Oil reversed early falls to stem a six-day slide as bargain
hunters moved in after crude dropped to its lowest level since
December 2008 in the prior session. The bounce helped lift
equities in both the United States and the Europe.
The S&P energy index .SPNY rallied 2.5 percent as the best
performing of the 10 major S&P sectors, putting it on pace for
its biggest daily percentage gain in a month.
Top officials at the Federal Reserve on Tuesday began a
two-day policy meeting at 1 p.m. EST (1800 GMT) that is expected
to end with the first U.S. interest rate increase since 2006.
The rate rise is largely priced in, as traders see more than
an 80-percent chance the central bank will lift its targeted
rate range to 0.25 percent to 0.50 percent from the current zero
to 0.25 percent range, according to CME Group's (O:CME) FedWatch
program.
"(Yellen) is still going to raise rates, which is fine
because that is what the market wants. The market has now been
prepared for that. The market will have a negative reaction if
she chooses not to raise rates and then comes up with some
excuse," said Ken Polcari, Director of the NYSE floor division
at O'Neil Securities in New York.
The Dow Jones industrial average .DJI rose 191.01 points,
or 1.1 percent, to 17,559.51, the S&P 500 .SPX gained 24.18
points, or 1.2 percent, to 2,046.12 and the Nasdaq Composite
.IXIC added 55.09 points, or 1.11 percent, to 5,007.32.
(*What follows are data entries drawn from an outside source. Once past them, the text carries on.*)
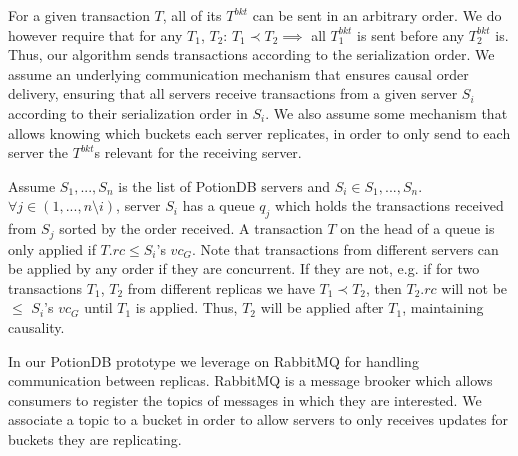 \documentclass{vldb}
\begin{document}
For a given transaction $T$, all of its $T^{bkt}$ can be sent in an arbitrary order.
We do however require that for any $T_1$, $T_2$: $T_1 \prec T_2 \implies$ all $T_1^{bkt}$ is sent before any $T_2^{bkt}$ is.
Thus, our algorithm sends transactions according to the serialization order.
We assume an underlying communication mechanism that ensures causal order delivery, ensuring that all servers receive transactions from a given server $S_i$ according to their serialization order in $S_i$.
We also assume some mechanism that allows knowing which buckets each server replicates, in order to only send to each server the $T^{bkt}$s relevant for the receiving server.

Assume $S_1, ..., S_n$ is the list of PotionDB servers and $S_i \in S_1, ..., S_n$.
$\forall j \in (1, ..., n \setminus i)$, server $S_i$ has a queue $q_j$ which holds the transactions received from $S_j$ sorted by the order received.
A transaction $T$ on the head of a queue is only applied if $T.rc \leq S_i$'s $vc_G$.
Note that transactions from different servers can be applied by any order if they are concurrent. 
If they are not, e.g. if for two transactions $T_1$, $T_2$ from different replicas we have $T_1 \prec T_2$, then $T_2.rc$ will not be $\leq$ $S_i$'s $vc_G$ until $T_1$ is applied.
Thus, $T_2$ will be applied after $T_1$, maintaining causality. %

In our PotionDB prototype we leverage on RabbitMQ \cite{???} for handling communication between replicas.
RabbitMQ is a message brooker which allows consumers to register the topics of messages in which they are interested.
We associate a topic to a bucket in order to allow servers to only receives updates for buckets they are replicating.
\end{document}
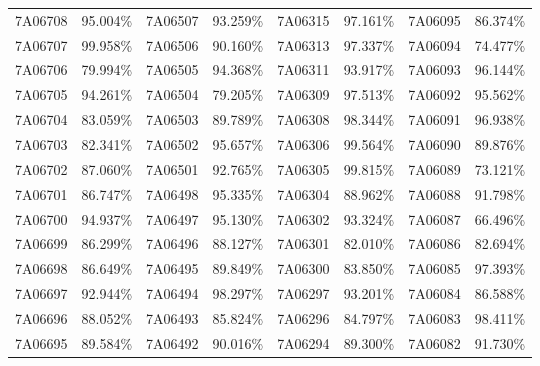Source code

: \documentclass[12pt]{article}%
\begin{document}
\begin{longtable}{|cc|cc|cc|cc|}
7A06708              & 95.004\% & 7A06507              & 93.259\% & 7A06315              & 97.161\% & \multicolumn{1}{l}{7A06095             } & 86.374\% \\
7A06707              & 99.958\% & 7A06506              & 90.160\% & 7A06313              & 97.337\% & \multicolumn{1}{l}{7A06094             } & 74.477\% \\
7A06706              & 79.994\% & 7A06505              & 94.368\% & 7A06311              & 93.917\% & \multicolumn{1}{l}{7A06093             } & 96.144\% \\
7A06705              & 94.261\% & 7A06504              & 79.205\% & 7A06309              & 97.513\% & \multicolumn{1}{l}{7A06092             } & 95.562\% \\
7A06704              & 83.059\% & 7A06503              & 89.789\% & 7A06308              & 98.344\% & \multicolumn{1}{l}{7A06091             } & 96.938\% \\
7A06703              & 82.341\% & 7A06502              & 95.657\% & 7A06306              & 99.564\% & \multicolumn{1}{l}{7A06090             } & 89.876\% \\
7A06702              & 87.060\% & 7A06501              & 92.765\% & 7A06305              & 99.815\% & \multicolumn{1}{l}{7A06089             } & 73.121\% \\
7A06701              & 86.747\% & 7A06498              & 95.335\% & 7A06304              & 88.962\% & \multicolumn{1}{l}{7A06088             } & 91.798\% \\
7A06700              & 94.937\% & 7A06497              & 95.130\% & 7A06302              & 93.324\% & \multicolumn{1}{l}{7A06087             } & 66.496\% \\
7A06699              & 86.299\% & 7A06496              & 88.127\% & 7A06301              & 82.010\% & \multicolumn{1}{l}{7A06086             } & 82.694\% \\
7A06698              & 86.649\% & 7A06495              & 89.849\% & 7A06300              & 83.850\% & \multicolumn{1}{l}{7A06085             } & 97.393\% \\
7A06697              & 92.944\% & 7A06494              & 98.297\% & 7A06297              & 93.201\% & \multicolumn{1}{l}{7A06084             } & 86.588\% \\
7A06696              & 88.052\% & 7A06493              & 85.824\% & 7A06296              & 84.797\% & \multicolumn{1}{l}{7A06083             } & 98.411\% \\
7A06695              & 89.584\% & 7A06492              & 90.016\% & 7A06294              & 89.300\% & \multicolumn{1}{l}{7A06082             } & 91.730\% \\

\end{longtable}
\end{document}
MSCI's all-country world index .MIWD00000PUS rose 1
percent, while the pan-European FTSEurofirst 300 .FTEU3 index
closed up 2.9 percent, its best day since Oct. 5.
Brent crude LCOc1 climbed 2.6 percent at $38.90 after
falling as low as $36.33 a barrel on Monday, its weakest since
December 2008. U.S. crude CLc1 advanced 3.3 percent at $37.52.
Prices have been falling for weeks due to a global glut of
oil and, in the northern hemisphere, a mild start to winter.
Low oil prices and worries about higher interest rates have
unnerved investors through the energy-dominated U.S. high-yield
corporate bond markets.
Massive amounts of debt sold by energy and mining companies
in recent years, much of it in the form of high-yield, or
'junk,' bonds from small shale gas firms, is facing a wave of
credit rating downgrades, and defaults are rising.
"This is a dead-cat bounce because where there is smoke
there is fire and there is plenty of smoke for sure in that
high-yield bond market," said Polcari.
Losses this year, as measured by the iShares iBoxx High
Yield Corporate Bond ETF HYG.P , are more than 10 percent, in
what some investors see as an echo of the 2008 credit crisis.
The ETF was up 1.7 percent to $80.15 on Tuesday.
Benchmark 10-year Treasury notes US10YT=RR lost 14/32 in
price to yield 2.2729 percent.
The dollar index .DXY , which measures the U.S. currency
against a basket of its peers, climbed 0.6 percent to 98.161
after data showed inflation pressures rose in the United States
in November, further cementing expectations for a hike in
interest rates. The euro EUR= lost 0.6 percent to $1.0923.